About this exercise: Here the job is to restate every entry word for word.

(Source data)
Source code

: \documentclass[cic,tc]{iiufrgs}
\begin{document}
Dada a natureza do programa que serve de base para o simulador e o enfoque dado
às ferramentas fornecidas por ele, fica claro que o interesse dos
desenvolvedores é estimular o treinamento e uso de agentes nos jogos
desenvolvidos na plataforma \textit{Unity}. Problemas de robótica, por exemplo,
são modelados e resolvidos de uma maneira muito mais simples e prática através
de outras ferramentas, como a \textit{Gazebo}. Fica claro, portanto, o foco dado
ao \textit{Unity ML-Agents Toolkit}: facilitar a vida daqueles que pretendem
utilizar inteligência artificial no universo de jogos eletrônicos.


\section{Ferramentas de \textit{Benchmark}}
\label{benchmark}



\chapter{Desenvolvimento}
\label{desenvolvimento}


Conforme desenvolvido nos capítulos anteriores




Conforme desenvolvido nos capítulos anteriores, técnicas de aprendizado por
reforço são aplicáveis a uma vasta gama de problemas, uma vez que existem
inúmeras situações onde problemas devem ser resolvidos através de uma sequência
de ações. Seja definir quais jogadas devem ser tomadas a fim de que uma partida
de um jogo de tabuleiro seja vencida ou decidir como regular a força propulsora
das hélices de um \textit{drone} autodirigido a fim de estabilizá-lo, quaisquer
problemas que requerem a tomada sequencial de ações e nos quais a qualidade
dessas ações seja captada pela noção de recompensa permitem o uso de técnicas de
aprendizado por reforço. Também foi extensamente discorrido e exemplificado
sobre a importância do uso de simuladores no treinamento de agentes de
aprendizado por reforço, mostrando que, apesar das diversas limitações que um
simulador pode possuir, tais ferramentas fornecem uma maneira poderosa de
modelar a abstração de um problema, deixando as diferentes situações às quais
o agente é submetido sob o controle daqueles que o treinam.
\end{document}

Output for this exercise:
Source code

: \documentclass[cic,tc]{iiufrgs}
\begin{document}
Dada a natureza do programa que serve de base para o simulador e o enfoque dado
às ferramentas fornecidas por ele, fica claro que o interesse dos
desenvolvedores é estimular o treinamento e uso de agentes nos jogos
desenvolvidos na plataforma \textit{Unity}. Problemas de robótica, por exemplo,
são modelados e resolvidos de uma maneira muito mais simples e prática através
de outras ferramentas, como a \textit{Gazebo}. Fica claro, portanto, o foco dado
ao \textit{Unity ML-Agents Toolkit}: facilitar a vida daqueles que pretendem
utilizar inteligência artificial no universo de jogos eletrônicos.


\section{Ferramentas de \textit{Benchmark}}
\label{benchmark}



\chapter{Desenvolvimento}
\label{desenvolvimento}


Conforme desenvolvido nos capítulos anteriores




Conforme desenvolvido nos capítulos anteriores, técnicas de aprendizado por
reforço são aplicáveis a uma vasta gama de problemas, uma vez que existem
inúmeras situações onde problemas devem ser resolvidos através de uma sequência
de ações. Seja definir quais jogadas devem ser tomadas a fim de que uma partida
de um jogo de tabuleiro seja vencida ou decidir como regular a força propulsora
das hélices de um \textit{drone} autodirigido a fim de estabilizá-lo, quaisquer
problemas que requerem a tomada sequencial de ações e nos quais a qualidade
dessas ações seja captada pela noção de recompensa permitem o uso de técnicas de
aprendizado por reforço. Também foi extensamente discorrido e exemplificado
sobre a importância do uso de simuladores no treinamento de agentes de
aprendizado por reforço, mostrando que, apesar das diversas limitações que um
simulador pode possuir, tais ferramentas fornecem uma maneira poderosa de
modelar a abstração de um problema, deixando as diferentes situações às quais
o agente é submetido sob o controle daqueles que o treinam.
\end{document}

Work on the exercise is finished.